The fourth one is a Purple Label charcoal chalkstripe DB affair that I bought unused for $80 from a disbarred local lawyer who had to host a fire sale of his wardrobe and cars to pay off his babymama and legal fees. Save the pity; he was a slimy asshole, but had decent taste in clothes at least; certainly his closet, while opulent as all-get-out, was not as embarrassing as, say, Paul Manafort's noveau riche celebration of booge. More of a Larry Kudlow / Roger Stone kind of tastefully evil wannabe Bond villain. ANYWAY....

IIRC you have your measurements pretty well dialed in w/ SM? They can MTO from Dugdale and VBC, as you probably know; might be time to shoot an email to Haris or Parketh or Brandon or whatever filler name they're currently attaching to the [email protected]$pier&mackay.com email.
I've always wanted flannel, but have been hesitant with how warm it seems, and how it seems to become shapeless very easily.
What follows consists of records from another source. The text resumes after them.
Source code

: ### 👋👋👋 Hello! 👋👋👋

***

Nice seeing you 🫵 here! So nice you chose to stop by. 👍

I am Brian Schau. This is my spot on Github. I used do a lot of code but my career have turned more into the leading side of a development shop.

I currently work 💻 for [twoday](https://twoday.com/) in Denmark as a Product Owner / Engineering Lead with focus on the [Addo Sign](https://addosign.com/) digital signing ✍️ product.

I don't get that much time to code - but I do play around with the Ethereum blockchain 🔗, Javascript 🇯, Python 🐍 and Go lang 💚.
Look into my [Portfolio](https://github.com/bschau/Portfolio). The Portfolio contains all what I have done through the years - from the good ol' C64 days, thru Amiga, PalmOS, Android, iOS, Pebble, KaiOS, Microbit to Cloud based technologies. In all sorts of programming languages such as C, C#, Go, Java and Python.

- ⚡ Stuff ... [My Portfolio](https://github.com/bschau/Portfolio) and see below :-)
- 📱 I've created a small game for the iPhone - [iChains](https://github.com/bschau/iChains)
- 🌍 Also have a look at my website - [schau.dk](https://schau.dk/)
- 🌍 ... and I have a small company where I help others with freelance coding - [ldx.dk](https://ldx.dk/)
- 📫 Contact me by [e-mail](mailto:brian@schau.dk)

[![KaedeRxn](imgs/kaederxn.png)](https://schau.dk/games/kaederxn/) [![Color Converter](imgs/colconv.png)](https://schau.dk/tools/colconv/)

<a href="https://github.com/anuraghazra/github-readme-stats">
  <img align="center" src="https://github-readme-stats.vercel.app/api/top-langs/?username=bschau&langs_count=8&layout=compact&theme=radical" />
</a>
Not sure if these are true or not, but depends on the millling and weight I assume.

I laughed at the lawyer story, sounds like a good score man. If you ever post pics of you wearing these suits, definitely @ me.

Yeah my measurements are pretty dialed in with S&M for the time being.

As much as I want a flannel suit, it's pretty low on the priority and usability list for me right now. I'm that guy who keeps a word document of things I actually could use in my wardrobe, vs. the shiny things that may not get much use (like a flannel suit). I've had to learn this the hard way over the years.

I'll keep Dugdale and VBC flannels in mind though, thanks man. I bought a pair of VBC Covert Twill to replace a tight pair of pants and I really like the drape and hand feel of them.